### [WORK INSTRUCTION]
Go through the entries and write each one out again unchanged.

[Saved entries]
------------

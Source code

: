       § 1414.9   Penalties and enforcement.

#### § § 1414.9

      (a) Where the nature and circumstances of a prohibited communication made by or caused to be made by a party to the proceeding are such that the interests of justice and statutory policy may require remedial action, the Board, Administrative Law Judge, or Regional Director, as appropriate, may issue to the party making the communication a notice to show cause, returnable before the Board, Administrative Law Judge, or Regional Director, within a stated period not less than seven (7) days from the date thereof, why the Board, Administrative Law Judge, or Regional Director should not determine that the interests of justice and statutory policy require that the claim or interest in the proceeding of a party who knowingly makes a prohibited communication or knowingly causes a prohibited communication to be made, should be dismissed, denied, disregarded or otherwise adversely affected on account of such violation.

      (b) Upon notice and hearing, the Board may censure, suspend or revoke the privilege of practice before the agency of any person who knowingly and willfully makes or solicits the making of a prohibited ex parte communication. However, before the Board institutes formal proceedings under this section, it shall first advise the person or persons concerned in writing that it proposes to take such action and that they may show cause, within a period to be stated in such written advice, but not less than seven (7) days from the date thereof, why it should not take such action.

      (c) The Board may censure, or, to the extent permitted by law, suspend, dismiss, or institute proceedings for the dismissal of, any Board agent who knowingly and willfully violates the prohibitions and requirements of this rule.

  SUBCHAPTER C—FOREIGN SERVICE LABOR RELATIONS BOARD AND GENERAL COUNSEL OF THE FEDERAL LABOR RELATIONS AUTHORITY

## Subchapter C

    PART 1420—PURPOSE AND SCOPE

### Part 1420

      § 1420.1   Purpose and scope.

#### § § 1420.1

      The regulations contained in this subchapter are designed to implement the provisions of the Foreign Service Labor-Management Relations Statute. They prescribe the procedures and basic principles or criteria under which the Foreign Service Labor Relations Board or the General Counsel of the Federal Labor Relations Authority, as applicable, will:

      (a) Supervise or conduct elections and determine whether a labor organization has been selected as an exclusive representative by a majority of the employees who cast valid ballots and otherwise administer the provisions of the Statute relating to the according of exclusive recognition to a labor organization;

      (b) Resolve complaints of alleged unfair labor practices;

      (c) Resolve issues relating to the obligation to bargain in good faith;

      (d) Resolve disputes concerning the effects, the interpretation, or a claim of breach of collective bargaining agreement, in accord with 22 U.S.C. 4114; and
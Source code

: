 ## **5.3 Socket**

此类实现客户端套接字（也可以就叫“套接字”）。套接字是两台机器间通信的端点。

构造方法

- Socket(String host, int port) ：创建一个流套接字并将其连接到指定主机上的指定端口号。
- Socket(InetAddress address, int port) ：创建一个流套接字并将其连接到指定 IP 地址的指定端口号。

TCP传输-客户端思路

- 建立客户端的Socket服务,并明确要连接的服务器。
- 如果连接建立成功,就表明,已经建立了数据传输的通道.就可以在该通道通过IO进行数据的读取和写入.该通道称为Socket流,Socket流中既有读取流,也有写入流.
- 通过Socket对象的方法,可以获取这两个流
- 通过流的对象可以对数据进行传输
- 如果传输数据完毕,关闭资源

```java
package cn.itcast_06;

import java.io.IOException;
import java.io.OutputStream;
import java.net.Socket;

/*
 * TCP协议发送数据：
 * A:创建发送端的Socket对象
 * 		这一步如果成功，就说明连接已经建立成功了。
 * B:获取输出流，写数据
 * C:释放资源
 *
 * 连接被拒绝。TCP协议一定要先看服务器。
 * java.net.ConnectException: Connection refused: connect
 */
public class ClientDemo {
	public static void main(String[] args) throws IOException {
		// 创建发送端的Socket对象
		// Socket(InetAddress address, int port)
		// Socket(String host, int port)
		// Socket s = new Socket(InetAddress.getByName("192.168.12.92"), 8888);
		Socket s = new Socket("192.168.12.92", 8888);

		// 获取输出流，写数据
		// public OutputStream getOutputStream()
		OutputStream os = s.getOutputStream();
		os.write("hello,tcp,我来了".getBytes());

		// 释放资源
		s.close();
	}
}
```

------------

### [RESPONSE BOX]
Source code

:       § 1414.9   Penalties and enforcement.

#### § § 1414.9

      (a) Where the nature and circumstances of a prohibited communication made by or caused to be made by a party to the proceeding are such that the interests of justice and statutory policy may require remedial action, the Board, Administrative Law Judge, or Regional Director, as appropriate, may issue to the party making the communication a notice to show cause, returnable before the Board, Administrative Law Judge, or Regional Director, within a stated period not less than seven (7) days from the date thereof, why the Board, Administrative Law Judge, or Regional Director should not determine that the interests of justice and statutory policy require that the claim or interest in the proceeding of a party who knowingly makes a prohibited communication or knowingly causes a prohibited communication to be made, should be dismissed, denied, disregarded or otherwise adversely affected on account of such violation.

      (b) Upon notice and hearing, the Board may censure, suspend or revoke the privilege of practice before the agency of any person who knowingly and willfully makes or solicits the making of a prohibited ex parte communication. However, before the Board institutes formal proceedings under this section, it shall first advise the person or persons concerned in writing that it proposes to take such action and that they may show cause, within a period to be stated in such written advice, but not less than seven (7) days from the date thereof, why it should not take such action.

      (c) The Board may censure, or, to the extent permitted by law, suspend, dismiss, or institute proceedings for the dismissal of, any Board agent who knowingly and willfully violates the prohibitions and requirements of this rule.

  SUBCHAPTER C—FOREIGN SERVICE LABOR RELATIONS BOARD AND GENERAL COUNSEL OF THE FEDERAL LABOR RELATIONS AUTHORITY

## Subchapter C

    PART 1420—PURPOSE AND SCOPE

### Part 1420

      § 1420.1   Purpose and scope.

#### § § 1420.1

      The regulations contained in this subchapter are designed to implement the provisions of the Foreign Service Labor-Management Relations Statute. They prescribe the procedures and basic principles or criteria under which the Foreign Service Labor Relations Board or the General Counsel of the Federal Labor Relations Authority, as applicable, will:

      (a) Supervise or conduct elections and determine whether a labor organization has been selected as an exclusive representative by a majority of the employees who cast valid ballots and otherwise administer the provisions of the Statute relating to the according of exclusive recognition to a labor organization;

      (b) Resolve complaints of alleged unfair labor practices;

      (c) Resolve issues relating to the obligation to bargain in good faith;

      (d) Resolve disputes concerning the effects, the interpretation, or a claim of breach of collective bargaining agreement, in accord with 22 U.S.C. 4114; and
Source code

: ## **5.3 Socket**

此类实现客户端套接字（也可以就叫“套接字”）。套接字是两台机器间通信的端点。

构造方法

- Socket(String host, int port) ：创建一个流套接字并将其连接到指定主机上的指定端口号。
- Socket(InetAddress address, int port) ：创建一个流套接字并将其连接到指定 IP 地址的指定端口号。

TCP传输-客户端思路

- 建立客户端的Socket服务,并明确要连接的服务器。
- 如果连接建立成功,就表明,已经建立了数据传输的通道.就可以在该通道通过IO进行数据的读取和写入.该通道称为Socket流,Socket流中既有读取流,也有写入流.
- 通过Socket对象的方法,可以获取这两个流
- 通过流的对象可以对数据进行传输
- 如果传输数据完毕,关闭资源

```java
package cn.itcast_06;

import java.io.IOException;
import java.io.OutputStream;
import java.net.Socket;

/*
 * TCP协议发送数据：
 * A:创建发送端的Socket对象
 * 		这一步如果成功，就说明连接已经建立成功了。
 * B:获取输出流，写数据
 * C:释放资源
 *
 * 连接被拒绝。TCP协议一定要先看服务器。
 * java.net.ConnectException: Connection refused: connect
 */
public class ClientDemo {
	public static void main(String[] args) throws IOException {
		// 创建发送端的Socket对象
		// Socket(InetAddress address, int port)
		// Socket(String host, int port)
		// Socket s = new Socket(InetAddress.getByName("192.168.12.92"), 8888);
		Socket s = new Socket("192.168.12.92", 8888);

		// 获取输出流，写数据
		// public OutputStream getOutputStream()
		OutputStream os = s.getOutputStream();
		os.write("hello,tcp,我来了".getBytes());

		// 释放资源
		s.close();
	}
}
```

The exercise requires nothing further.